(Rendered images with source text)
**********

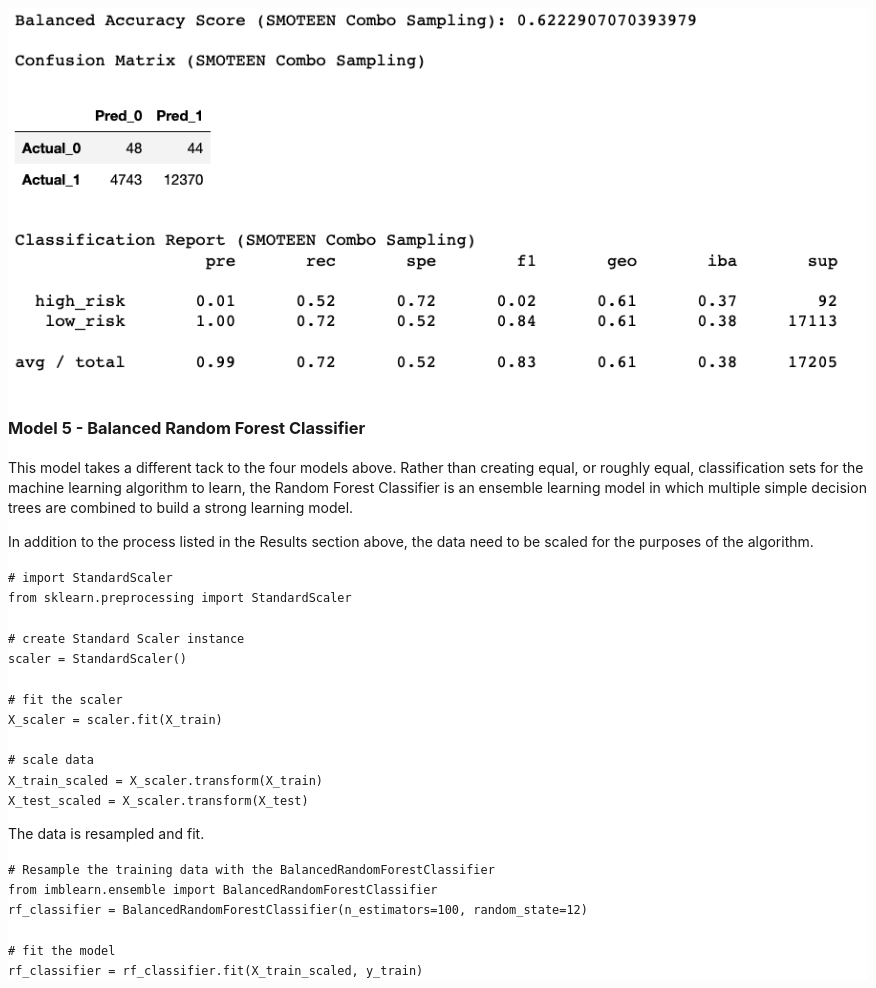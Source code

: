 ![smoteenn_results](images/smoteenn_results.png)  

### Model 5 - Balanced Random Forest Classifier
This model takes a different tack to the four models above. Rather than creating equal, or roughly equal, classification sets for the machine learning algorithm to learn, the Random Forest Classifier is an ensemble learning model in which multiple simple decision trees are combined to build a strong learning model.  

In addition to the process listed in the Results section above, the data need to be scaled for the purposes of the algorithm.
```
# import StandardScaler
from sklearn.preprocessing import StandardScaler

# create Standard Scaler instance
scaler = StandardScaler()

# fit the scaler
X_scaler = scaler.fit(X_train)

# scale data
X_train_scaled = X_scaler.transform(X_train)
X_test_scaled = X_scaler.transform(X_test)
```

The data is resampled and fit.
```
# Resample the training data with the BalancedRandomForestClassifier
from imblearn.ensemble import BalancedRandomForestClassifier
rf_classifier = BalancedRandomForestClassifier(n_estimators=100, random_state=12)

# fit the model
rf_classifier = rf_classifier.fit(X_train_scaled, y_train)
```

**********

● Activity:
The lines to return run from the one containing "This model takes" through the last line of the records above. Give them exactly and include nothing more.

● Response box:
This model takes a different tack to the four models above. Rather than creating equal, or roughly equal, classification sets for the machine learning algorithm to learn, the Random Forest Classifier is an ensemble learning model in which multiple simple decision trees are combined to build a strong learning model.  

In addition to the process listed in the Results section above, the data need to be scaled for the purposes of the algorithm.
```
# import StandardScaler
from sklearn.preprocessing import StandardScaler

# create Standard Scaler instance
scaler = StandardScaler()

# fit the scaler
X_scaler = scaler.fit(X_train)

# scale data
X_train_scaled = X_scaler.transform(X_train)
X_test_scaled = X_scaler.transform(X_test)
```

The data is resampled and fit.
```
# Resample the training data with the BalancedRandomForestClassifier
from imblearn.ensemble import BalancedRandomForestClassifier
rf_classifier = BalancedRandomForestClassifier(n_estimators=100, random_state=12)

# fit the model
rf_classifier = rf_classifier.fit(X_train_scaled, y_train)
```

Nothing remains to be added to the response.